* **Problem to work on**:
Scan the records beneath this line for the line holding "every subring of $R$ is left semisimple?" and the line holding "product of fields.", then transcribe exactly those two and all lines between.

(Excerpts from a dataset)
· · ·

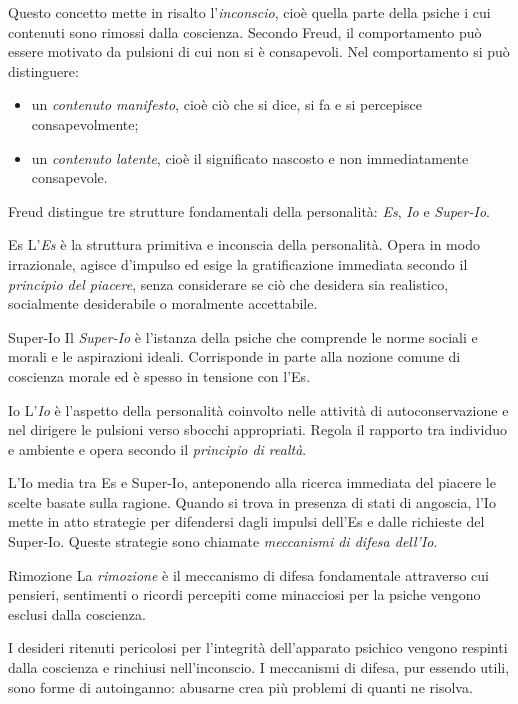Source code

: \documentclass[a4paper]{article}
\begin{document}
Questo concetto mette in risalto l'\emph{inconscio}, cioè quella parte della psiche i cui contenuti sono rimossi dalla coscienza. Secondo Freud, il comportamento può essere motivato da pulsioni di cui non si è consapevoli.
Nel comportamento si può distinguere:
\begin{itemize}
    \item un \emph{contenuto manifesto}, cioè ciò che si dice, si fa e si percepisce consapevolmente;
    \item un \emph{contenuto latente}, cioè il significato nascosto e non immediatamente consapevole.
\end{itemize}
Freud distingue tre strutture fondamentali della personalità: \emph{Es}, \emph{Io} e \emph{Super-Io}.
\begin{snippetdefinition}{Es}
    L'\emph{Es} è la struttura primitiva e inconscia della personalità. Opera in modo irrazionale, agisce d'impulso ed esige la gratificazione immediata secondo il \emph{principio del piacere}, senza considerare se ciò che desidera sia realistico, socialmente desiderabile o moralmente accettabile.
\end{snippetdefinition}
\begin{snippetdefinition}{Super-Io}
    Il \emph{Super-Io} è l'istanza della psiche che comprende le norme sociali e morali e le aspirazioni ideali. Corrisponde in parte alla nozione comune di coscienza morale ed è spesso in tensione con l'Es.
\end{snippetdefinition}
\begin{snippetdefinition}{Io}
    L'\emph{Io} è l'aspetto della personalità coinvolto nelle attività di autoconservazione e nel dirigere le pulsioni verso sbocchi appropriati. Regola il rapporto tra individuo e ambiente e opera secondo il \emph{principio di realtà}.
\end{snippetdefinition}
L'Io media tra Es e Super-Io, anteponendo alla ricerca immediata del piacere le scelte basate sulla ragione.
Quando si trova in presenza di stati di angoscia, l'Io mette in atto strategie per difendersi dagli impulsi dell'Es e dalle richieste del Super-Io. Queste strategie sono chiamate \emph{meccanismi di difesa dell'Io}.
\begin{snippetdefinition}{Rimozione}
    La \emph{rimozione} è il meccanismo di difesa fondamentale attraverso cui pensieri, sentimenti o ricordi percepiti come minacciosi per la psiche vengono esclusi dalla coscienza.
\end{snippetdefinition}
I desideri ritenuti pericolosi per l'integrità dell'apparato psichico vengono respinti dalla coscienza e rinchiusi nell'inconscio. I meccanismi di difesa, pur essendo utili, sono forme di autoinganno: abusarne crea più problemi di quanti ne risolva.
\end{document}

· · ·

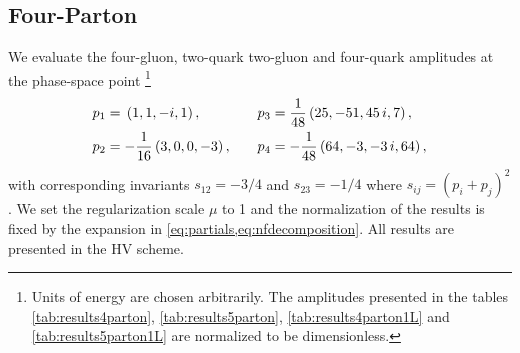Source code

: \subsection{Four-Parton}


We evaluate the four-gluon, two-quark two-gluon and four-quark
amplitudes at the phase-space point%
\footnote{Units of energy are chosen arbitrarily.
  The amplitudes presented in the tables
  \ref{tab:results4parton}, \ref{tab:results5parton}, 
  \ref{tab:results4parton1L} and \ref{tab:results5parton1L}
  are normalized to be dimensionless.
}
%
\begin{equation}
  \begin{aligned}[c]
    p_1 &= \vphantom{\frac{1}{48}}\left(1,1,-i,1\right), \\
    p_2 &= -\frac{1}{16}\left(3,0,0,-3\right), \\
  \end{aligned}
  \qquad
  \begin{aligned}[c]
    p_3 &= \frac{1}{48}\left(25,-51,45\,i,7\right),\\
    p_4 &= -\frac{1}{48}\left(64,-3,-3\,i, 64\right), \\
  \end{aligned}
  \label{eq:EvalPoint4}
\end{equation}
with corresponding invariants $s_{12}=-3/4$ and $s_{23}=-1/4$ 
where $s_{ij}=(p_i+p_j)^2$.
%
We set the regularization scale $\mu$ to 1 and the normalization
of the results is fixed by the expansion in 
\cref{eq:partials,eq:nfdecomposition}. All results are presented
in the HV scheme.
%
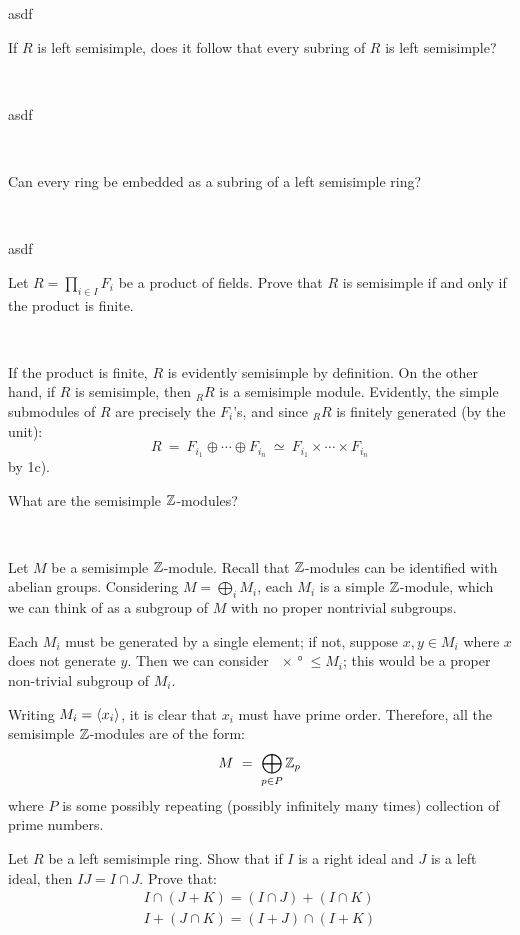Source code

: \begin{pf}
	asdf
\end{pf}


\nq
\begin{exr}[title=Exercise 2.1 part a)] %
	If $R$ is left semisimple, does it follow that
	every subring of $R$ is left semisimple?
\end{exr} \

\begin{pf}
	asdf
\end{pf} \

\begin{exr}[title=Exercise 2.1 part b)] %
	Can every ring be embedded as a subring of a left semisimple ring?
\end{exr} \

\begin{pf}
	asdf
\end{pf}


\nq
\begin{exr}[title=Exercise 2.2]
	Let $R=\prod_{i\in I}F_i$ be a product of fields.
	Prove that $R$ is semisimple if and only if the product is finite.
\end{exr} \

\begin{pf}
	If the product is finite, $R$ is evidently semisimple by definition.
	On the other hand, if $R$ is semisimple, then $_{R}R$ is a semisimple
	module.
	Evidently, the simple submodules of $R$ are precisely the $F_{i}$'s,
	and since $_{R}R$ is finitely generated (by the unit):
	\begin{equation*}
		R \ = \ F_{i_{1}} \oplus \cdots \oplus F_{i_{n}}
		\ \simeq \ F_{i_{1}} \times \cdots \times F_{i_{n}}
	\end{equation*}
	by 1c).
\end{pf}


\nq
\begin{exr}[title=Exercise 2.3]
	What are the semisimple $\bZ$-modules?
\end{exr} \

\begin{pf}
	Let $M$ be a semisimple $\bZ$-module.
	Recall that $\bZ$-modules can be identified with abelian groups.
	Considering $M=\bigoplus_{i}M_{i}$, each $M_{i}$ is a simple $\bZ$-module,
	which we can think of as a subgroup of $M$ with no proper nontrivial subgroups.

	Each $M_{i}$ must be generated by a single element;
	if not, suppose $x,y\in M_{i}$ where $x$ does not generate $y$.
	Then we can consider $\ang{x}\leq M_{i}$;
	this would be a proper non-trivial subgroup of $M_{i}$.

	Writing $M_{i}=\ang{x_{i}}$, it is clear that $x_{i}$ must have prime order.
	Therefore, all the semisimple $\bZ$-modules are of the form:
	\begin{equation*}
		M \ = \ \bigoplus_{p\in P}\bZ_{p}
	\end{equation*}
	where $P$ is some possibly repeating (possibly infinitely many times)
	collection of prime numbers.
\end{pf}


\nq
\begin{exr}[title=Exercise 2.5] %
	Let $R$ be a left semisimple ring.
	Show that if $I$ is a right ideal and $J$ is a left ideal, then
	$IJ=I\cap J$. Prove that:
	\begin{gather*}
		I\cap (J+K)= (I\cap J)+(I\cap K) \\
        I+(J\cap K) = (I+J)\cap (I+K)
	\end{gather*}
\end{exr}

· · ·

* **Task output**:
	every subring of $R$ is left semisimple?
\end{exr} \

\begin{pf}
	asdf
\end{pf} \

\begin{exr}[title=Exercise 2.1 part b)] %
	Can every ring be embedded as a subring of a left semisimple ring?
\end{exr} \

\begin{pf}
	asdf
\end{pf}


\nq
\begin{exr}[title=Exercise 2.2]
	Let $R=\prod_{i\in I}F_i$ be a product of fields.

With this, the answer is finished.